We also feel that the jury had a right to give consideration to the fact that, as shown by the evidence, the appellee's car was apparently struck somewhere between the left front fender and the left door. The automobile was of a two-door design. The right front wheel of the truck was against the left front side of the car when the vehicles stopped. We believe it was a matter for the jury to decide whether or not a truck weighing approximately 6,500 pounds could have been struck by the appellee's car and dragged to the position as shown by the photographs. Especially is this true when we consider that the damage to the truck was on its left front side and the car was damaged at or near its left door. Appellant's citation of authorities, namely, Chicago, R.I. G. Ry. Co. v. Wisdom, Tex. Civ. App., 216 S.W. 241; Nashville, C. St. L.R. v. Perry, 13 Tenn. App. 268; Niemi v. Boston Maine R.R., 87 N.H. 1, 173 A. 361, 362; Burns v. Weyker,218 Wis. 363, 261 N.W. 244; Lavigne v. Nelson, 91 N.H. 304, 18 A.2d 832; Scott v. Hansen, 228 Iowa 37, 289 N.W. 710; Pazen v. Des Moines Transp. Co., 223 Iowa 23, 272 N.W. 126; Bowermaster v. Universal Producing Co., 221 Iowa 831, 266 N.W. 503; Potter v. Robinson,233 Iowa 479, 9 N.W.2d 457; Peterson v. Phillips Coal Co.,175 Iowa 223, 157 N.W. 194, set forth good law under the facts shown in those particular cases but we do not see their applicability to the facts in this case. We hold that, under the evidence and the record as presented, the court properly submitted the case to the jury on the question of the appellee's contributory negligence. We do not deem it necessary to cite authorities to the effect that the question of contributory negligence was a matter for the jury.

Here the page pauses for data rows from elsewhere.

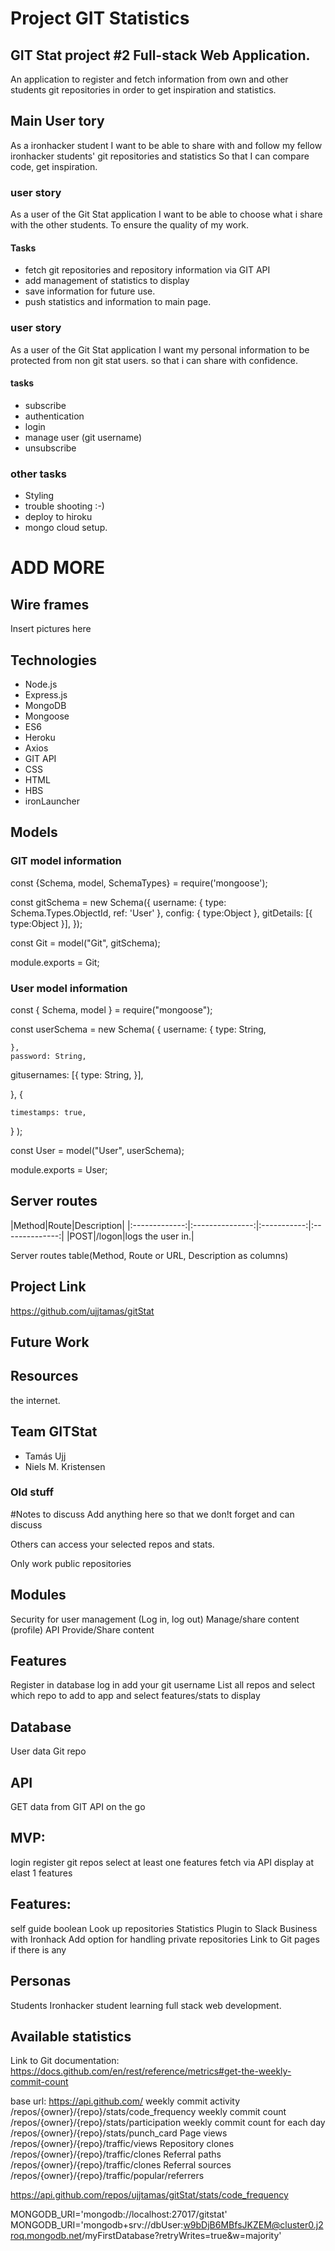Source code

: # Project GIT Statistics

## GIT Stat project #2 Full-stack Web Application. 

An application to register and fetch information from own and other students git repositories in order to get inspiration and statistics.

## Main User tory

As a ironhacker student 
I want to be able to share with and follow my fellow ironhacker students' git repositories and statistics
So that I can compare code, get inspiration.

### user story

As a user of the Git Stat application
I want to be able to choose what i share with the other students.
To ensure the quality of my work.

#### Tasks
- fetch git repositories and repository information via GIT API
- add management of statistics to display
- save information for future use.
- push statistics and information to main page.

### user story
As a user of the Git Stat application
I want my personal information to be protected from non git stat users.
so that i can share with confidence.

#### tasks
- subscribe
- authentication
- login
- manage user (git username)
- unsubscribe

### other tasks
- Styling
- trouble shooting :-)
- deploy to hiroku
- mongo cloud setup.
# ADD MORE


## Wire frames
Insert pictures here

## Technologies
-	Node.js
-	Express.js
-	MongoDB
-	Mongoose
-	ES6
-	Heroku
-	Axios
-	GIT API
-	CSS
-	HTML
-	HBS
-	ironLauncher


## Models

### GIT model information
const {Schema, model, SchemaTypes} = require('mongoose');

const gitSchema = new Schema({
    username: {
        type: Schema.Types.ObjectId,
        ref: 'User'
    },
    config: {
        type:Object
    },
    gitDetails: [{
        type:Object
    }],
});

const Git = model("Git", gitSchema);

module.exports = Git;

### User model information
const { Schema, model } = require("mongoose");


const userSchema = new Schema(
  {
    username: {
      type: String,
  
    },
    password: String,
  gitusernames: [{
    type: String,
  }],
  
  },
  {
  
    timestamps: true,
  }
);

const User = model("User", userSchema);

module.exports = User;

## Server routes

|Method|Route|Description|
|:-------------:|:---------------:|:-----------:|:--------------:|
|POST|/logon|logs the user in.|


Server routes table(Method, Route or URL, Description as columns)





## Project Link
https://github.com/ujjtamas/gitStat

## Future Work



## Resources
the internet.


## Team GITStat
 - Tamás Ujj
 - Niels M. Kristensen










### Old stuff
#Notes to discuss
Add anything here so that we don!t forget and can discuss




Others can access your selected repos and stats.

Only work public repositories

## Modules
Security for user management (Log in, log out)
Manage/share content (profile)
API
Provide/Share content

## Features
Register in database
log in
add your git username
List all repos
and select which repo to add to app 
and select features/stats to display

## Database
User data
Git repo

 ## API
GET data from GIT API on the go

## MVP:
login
register git repos
select at least one features 
fetch via API
display at elast 1 features

## Features:
self guide boolean
Look up repositories
Statistics
Plugin to Slack
Business with Ironhack
Add option for handling private repositories
Link to Git pages if there is any

## Personas
Students
Ironhacker student learning full stack web development.



## Available statistics
Link to Git documentation: https://docs.github.com/en/rest/reference/metrics#get-the-weekly-commit-count

base url: https://api.github.com/
weekly commit activity
    /repos/{owner}/{repo}/stats/code_frequency
weekly commit count
    /repos/{owner}/{repo}/stats/participation
weekly commit count for each day
    /repos/{owner}/{repo}/stats/punch_card
Page views
    /repos/{owner}/{repo}/traffic/views
Repository clones
    /repos/{owner}/{repo}/traffic/clones
Referral paths
    /repos/{owner}/{repo}/traffic/clones
Referral sources
    /repos/{owner}/{repo}/traffic/popular/referrers

  https://api.github.com/repos/ujjtamas/gitStat/stats/code_frequency

  MONGODB_URI='mongodb://localhost:27017/gitstat'
  MONGODB_URI='mongodb+srv://dbUser:w9bDjB6MBfsJKZEM@cluster0.j2roq.mongodb.net/myFirstDatabase?retryWrites=true&w=majority'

[2] II. Appellant makes complaint of portions of Instruction No. 15 which was submitted by the court. In this instruction the court set out as one of the grounds of negligence that the appellant failed to keep a proper lookout for persons and vehicles then using the road. In this instruction the court *Page 415 commented on the duty of the defendant to keep a proper lookout, and in a separate paragraph therein made the following statement:

"In this connection you are instructed that under the law no person shall drive a vehicle when it is so loaded or when there are in the front seat such number of persons exceeding three as to obstruct the view of the driver to the front or sides of the vehicle. And it is the duty of the driver of a motor vehicle at all times to exercise the caution of a reasonably prudent and careful person, and bring or have his car under proper control."

It will be observed that this part of the instruction was incorporated in a general instruction relative to proper lookout. The statute referred to in this last-quoted portion is found in section 5031.02 of the 1939 Code, and is as follows:

"Obstruction to driver's view. No person shall drive a vehicle when it is so loaded, or when there are in the front seat such number of persons, exceeding three, as to obstruct the view of the driver to the front or sides of the vehicle or as to interfere with the driver's control over the driving mechanism of the vehicle.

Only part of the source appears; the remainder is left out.